The restoration of provincial financial and administrative autonomy during the fourth PPP government in 2008, in the shape of 18th amendment will be remembered by Pakistan’s political historians with golden words. Provincial political elite started to divert resources towards education and health, great needs of our society.
The 18th Amendment and the financial restructuring associated with it can potentially resolve the longstanding debate related to bread versus bullet within the context of Pakistani political system. Some of the economic experts say that in the post-Eighteenth Amendment period, after the functions of education and health ministries were transferred to the provinces, all four provinces have increased budgetary allocations for the two subjects. "The education and health allocations have increased in all four provinces because now the provinces have more money," Qaiser Bengali, a foremost economic expert said.

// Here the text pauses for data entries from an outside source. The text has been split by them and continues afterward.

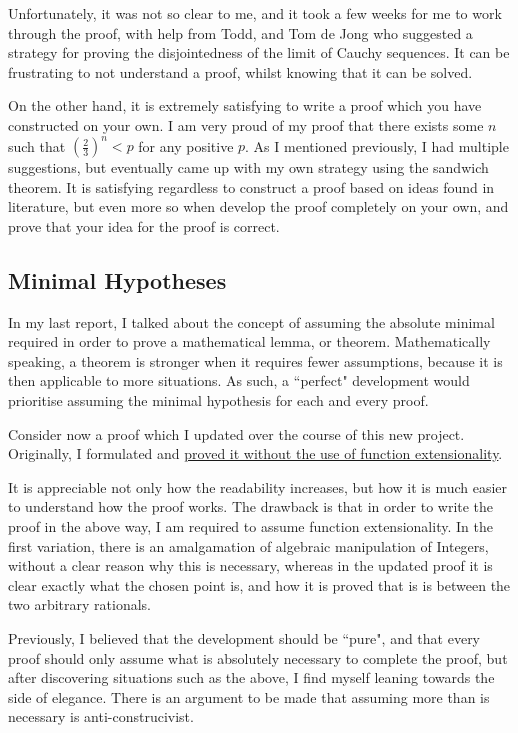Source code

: \documentclass[ProjectReport]{subfiles}
\begin{document}
Unfortunately, it was not so clear to me, and it took a few weeks for me to work through the proof, with help from Todd, and Tom de Jong who suggested a strategy for proving the disjointedness of the limit of Cauchy sequences. It can be frustrating to not understand a proof, whilst knowing that it can be solved. 

On the other hand, it is extremely satisfying to write a proof which you have constructed on your own. I am very proud of my proof that there exists some $n$ such that $(\frac{2}{3})^n < p$ for any positive $p$. As I mentioned previously, I had multiple suggestions, but eventually came up with my own strategy using the sandwich theorem. It is satisfying regardless to construct a proof based on ideas found in literature, but even more so when develop the proof completely on your own, and prove that your idea for the proof is correct. 

\subsection{Minimal Hypotheses}

In my last report, I talked about the concept of assuming the absolute minimal required in order to prove a mathematical lemma, or theorem. Mathematically speaking, a theorem is stronger when it requires fewer assumptions, because it is then applicable to more situations. As such, a ``perfect" development would prioritise assuming the minimal hypothesis for each and every proof. 

Consider now a proof which I updated over the course of this new project. Originally, I formulated and \href{https://adsneap.github.io/CSProject/Rationals.html#27337}{proved it without the use of function extensionality}. 


It is appreciable not only how the readability increases, but how it is much easier to understand how the proof works. The drawback is that in order to write the proof in the above way, I am required to assume function extensionality. In the first variation, there is an amalgamation of algebraic manipulation of Integers, without a clear reason why this is necessary, whereas in the updated proof it is clear exactly what the chosen point is, and how it is proved that is is between the two arbitrary rationals. 

Previously, I believed that the development should be ``pure", and that every proof should only assume what is absolutely necessary to complete the proof, but after discovering situations such as the above, I find myself leaning towards the side of elegance. There is an argument to be made that assuming more than is necessary is anti-construcivist. 
\end{document}
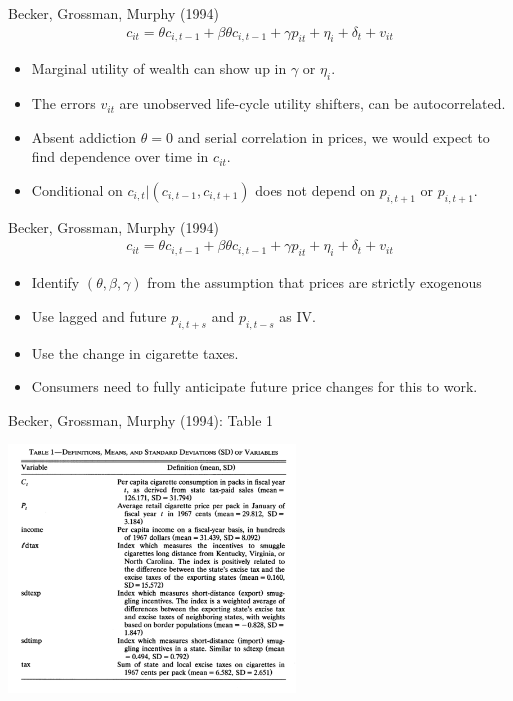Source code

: \documentclass[aspectratio=169]{beamer}
\begin{document}
\begin{frame}{Becker, Grossman, Murphy (1994)}
\begin{align*}
c_{it} = \theta c_{i,t-1} +\beta \theta c_{i,t-1} + \gamma p_{it} + \eta_{i} + \delta_t + v_{it}
\end{align*}
\begin{itemize}
\item Marginal utility of wealth can show up in $\gamma$ or $\eta_i$.
\item The errors $v_{it}$ are unobserved life-cycle utility shifters, can be autocorrelated. 
\item Absent addiction $\theta=0$ and serial correlation in prices, we would expect to find dependence over time in $c_{it}$.
\item Conditional on $c_{i,t}| (c_{i,t-1},c_{i,t+1})$ does not depend on $p_{i,t+1}$ or $p_{i,t+1}$.
\end{itemize}
\end{frame}


\begin{frame}{Becker, Grossman, Murphy (1994)}
\begin{align*}
c_{it} = \theta c_{i,t-1} +\beta \theta c_{i,t-1} + \gamma p_{it} + \eta_{i} + \delta_t + v_{it}
\end{align*}
\begin{itemize}
\item Identify $(\theta,\beta,\gamma)$ from the assumption that prices are strictly exogenous
\item Use lagged and future $p_{i,t+s}$ and $p_{i,t-s}$ as IV. 
\item Use the change in cigarette taxes.
\item Consumers need to fully anticipate \alert{future price changes} for this to work.
\end{itemize}
\end{frame}

\begin{frame}{Becker, Grossman, Murphy (1994): Table 1}
\begin{center}
\includegraphics[width=3in]{./resources/gbm_t1.png}
\end{center}
\end{frame}
\end{document}
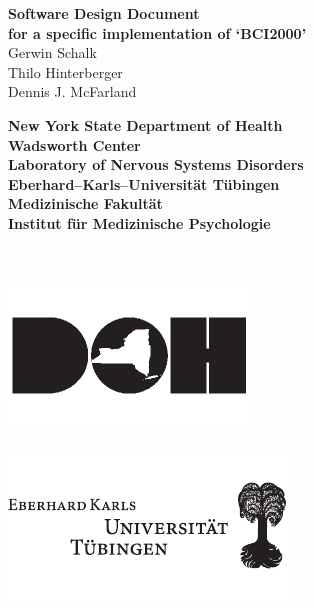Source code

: \begin{titlepage}
\hspace{-7mm}
\begin{minipage}{\textwidth}
\begin{center}
\vspace{.5cm}
{\huge \bf Software Design Document\\[1.5ex]}
{\large \bf for a specific implementation of `BCI2000'}
\\[1.5cm]
{\Large Gerwin Schalk\\}
{\Large Thilo Hinterberger\\}
{\Large Dennis J. McFarland\\[1.5cm]}
%
\begin{minipage}{13cm}
  \begin{minipage}[c]{13cm}
    \begin{center}
      {\Large \bf New York State Department of Health\\[2ex]}
      {\large \bf Wadsworth Center\\[0.5ex]
       Laboratory of Nervous Systems Disorders\\[4ex]}
      {\Large \bf Eberhard--Karls--Universit\"at T\"ubingen\\[2ex]}
      {\large \bf Medizinische Fakult\"at\\[0.5ex]
       Institut f\"ur Medizinische Psychologie\\[0.5ex]}
    \end{center}
  \end{minipage}
  \\[1.0cm]
  \begin{minipage}[c]{6cm}
    \centerline{\includegraphics{figures/DOHlogo}}
  \end{minipage}
  \hspace{1.5cm}
  \begin{minipage}[c]{3cm}
    \centerline{\includegraphics{figures/EKUlogo}}

\end{minipage}
\end{minipage}
\end{center}
\end{minipage}
\end{titlepage}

Now a debate has once again started, which advocates that the 18th amendment has led to the shrinking of federal government’s capacity to finance financial needs of the security forces. Some of the enthusiasts have been advocating that the 18th amendment and associated financial restructuring should be abolished to enhance the financial capacity of federal government so that it could finance the needs of armed forces.

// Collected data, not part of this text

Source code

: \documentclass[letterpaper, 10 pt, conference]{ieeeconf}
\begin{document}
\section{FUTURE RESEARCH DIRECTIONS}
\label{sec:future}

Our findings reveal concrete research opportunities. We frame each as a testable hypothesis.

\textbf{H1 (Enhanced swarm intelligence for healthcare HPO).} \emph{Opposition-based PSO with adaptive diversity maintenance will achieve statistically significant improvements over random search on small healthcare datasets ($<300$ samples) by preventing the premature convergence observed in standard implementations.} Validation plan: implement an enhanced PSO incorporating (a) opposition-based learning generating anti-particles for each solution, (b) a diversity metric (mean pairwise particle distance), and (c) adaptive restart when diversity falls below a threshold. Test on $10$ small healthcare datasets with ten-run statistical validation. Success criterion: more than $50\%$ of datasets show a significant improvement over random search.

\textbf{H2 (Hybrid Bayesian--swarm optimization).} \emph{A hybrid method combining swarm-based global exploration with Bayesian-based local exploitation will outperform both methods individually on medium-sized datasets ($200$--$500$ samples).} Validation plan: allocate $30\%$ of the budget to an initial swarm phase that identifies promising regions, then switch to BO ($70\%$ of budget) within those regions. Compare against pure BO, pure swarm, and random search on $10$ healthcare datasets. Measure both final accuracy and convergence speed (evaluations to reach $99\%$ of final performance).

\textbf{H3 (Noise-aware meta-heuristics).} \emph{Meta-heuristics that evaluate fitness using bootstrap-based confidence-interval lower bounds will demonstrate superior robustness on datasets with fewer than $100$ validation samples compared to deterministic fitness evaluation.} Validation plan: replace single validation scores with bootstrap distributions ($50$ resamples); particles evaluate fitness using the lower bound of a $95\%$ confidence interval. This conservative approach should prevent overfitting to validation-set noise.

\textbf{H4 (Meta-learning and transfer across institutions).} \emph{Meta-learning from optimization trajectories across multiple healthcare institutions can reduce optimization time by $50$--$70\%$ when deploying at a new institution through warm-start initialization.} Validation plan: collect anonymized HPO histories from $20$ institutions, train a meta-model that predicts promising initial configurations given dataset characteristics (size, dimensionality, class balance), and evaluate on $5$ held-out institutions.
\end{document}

In the face of growing threat of Novel COVID-19 virus spreading in our society, advocating more resources for the armed forces, while our health sector lies in tatters, does not make sense. The dimensions of COVID-19 threat should have made us realize that we need to introduce drastic cuts into our financial allocations to big white elephants and pump in more funds into our health sector. COVID-19 is a clear and present danger and threat. Feeding and maintaining an overweight military machine could not be prioritized over the life of millions of Pakistan who are feared likely to be effected by COVID-19 virus.
Our health sector is in tatters and simple motivational songs for our health practitioners would not be enough to motivate them for the uphill task of treating multitudes COVID 19 patients. Poor working conditions, low salaries and low social status for health practitioners are some of the visible manifestations of low level of budget allocations that health sector has been receiving over the years. This doesn’t mean that anybody should be jealous of high social status that the military personnel enjoy in our society. By all means the people who sacrifice their lives for the protection of our society and people deserve high social status.
What I am trying to say is that with their low salaries and low social status we should not expect health practitioners to be our warriors in the war against COVID-19. The institutional imbalance in our political system is at the center of our political problems. Similarly imbalance in the social status of different segments of our society will ruin our capacity to meet new challenges.